Her mirror reflected her face and the unbecoming dressing-gown. The
candlelight, however, was kind. It touched gently upon the grey in her
hair, hid the dark hollows under her eyes, and softened the lines in her
face. It lent a touch of grace to her work-worn hands, moving nervously
in her lap.
After twenty-one years, this was what Constance had to say to
Barbara--that she loved another man, that Ambrose North was not to know
it, and that she did not quite trust Miriam. Also that Miriam had loved
Ambrose North and had never quite forgiven Constance for taking him
away from her.
Out of the shadow of the grave, Miriam's secret stared her in the face.
She had not dreamed, until she read the letter, that Constance knew.
Barbara knew now, too. Miriam was glad that Barbara had the letter, for
she knew that, in all probability, she would destroy it.
[Sidenote: A Crumbling Structure]
The elaborate structure of deceit which they had so carefully reared
around the blind man was crumbling, even now. If he recovered his sight,
it must inevitably fall.

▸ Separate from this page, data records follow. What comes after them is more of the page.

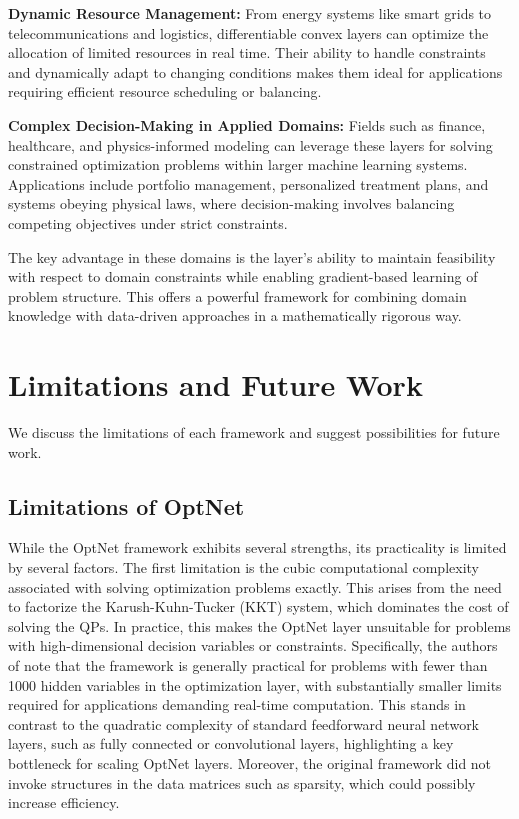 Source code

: \documentclass{article}
\begin{document}
\textbf{Dynamic Resource Management:}
From energy systems like smart grids to telecommunications and logistics, differentiable convex layers can optimize the allocation of limited resources in real time. Their ability to handle constraints and dynamically adapt to changing conditions makes them ideal for applications requiring efficient resource scheduling or balancing.

\textbf{Complex Decision-Making in Applied Domains:}
Fields such as finance, healthcare, and physics-informed modeling can leverage these layers for solving constrained optimization problems within larger machine learning systems. Applications include portfolio management, personalized treatment plans, and systems obeying physical laws, where decision-making involves balancing competing objectives under strict constraints.

The key advantage in these domains is the layer's ability to maintain feasibility with respect to domain constraints while enabling gradient-based learning of problem structure. This offers a powerful framework for combining domain knowledge with data-driven approaches in a mathematically rigorous way.



\section{Limitations and Future Work}

We discuss the limitations of each framework and suggest possibilities for future work. 

\subsection{Limitations of OptNet}

While the OptNet framework exhibits several strengths, its practicality is limited by several factors. The first limitation is the cubic computational complexity associated with solving optimization problems exactly. This arises from the need to factorize the Karush-Kuhn-Tucker (KKT) system, which dominates the cost of solving the QPs. In practice, this makes the OptNet layer unsuitable for problems with high-dimensional decision variables or constraints. Specifically, the authors of \citet{optnet} note that the framework is generally practical for problems with fewer than 1000 hidden variables in the optimization layer, with substantially smaller limits required for applications demanding real-time computation. This stands in contrast to the quadratic complexity of standard feedforward neural network layers, such as fully connected or convolutional layers, highlighting a key bottleneck for scaling OptNet layers. Moreover, the original framework did not invoke structures in the data matrices such as sparsity, which could possibly increase efficiency. 
\end{document}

He would know, in an instant of revelation,
that Miriam was old and ugly and not beautiful, as she had foolishly led
him to believe, years ago, when he asked how much time had changed her.
She looked pitifully at her hands, rough and knotted and red through
untiring slavery for him and his.
She and Barbara would be sacrificed--no, for he would forgive Barbara
anything. She was the only one who would lose through his restored
vision, unless Constance might, in some way, be revealed to him as she
was.
_"I do not quite trust Miriam. She loved your father and I took him away
from her."_ The cruel sentences moved crazily before her as in letters
of fire.
The letter was gone. Ambrose North would never see the evidence of
Constance's distrust of her, nor come, without warning, upon Miriam's
pitiful secret which, with a woman's pride, she would hide from him at
all costs. None the less, Constance had stabbed her again. A ghostly
hand clutching a dagger had suddenly come up from the grave, and the
thrust of the cold, keen steel had been very sure.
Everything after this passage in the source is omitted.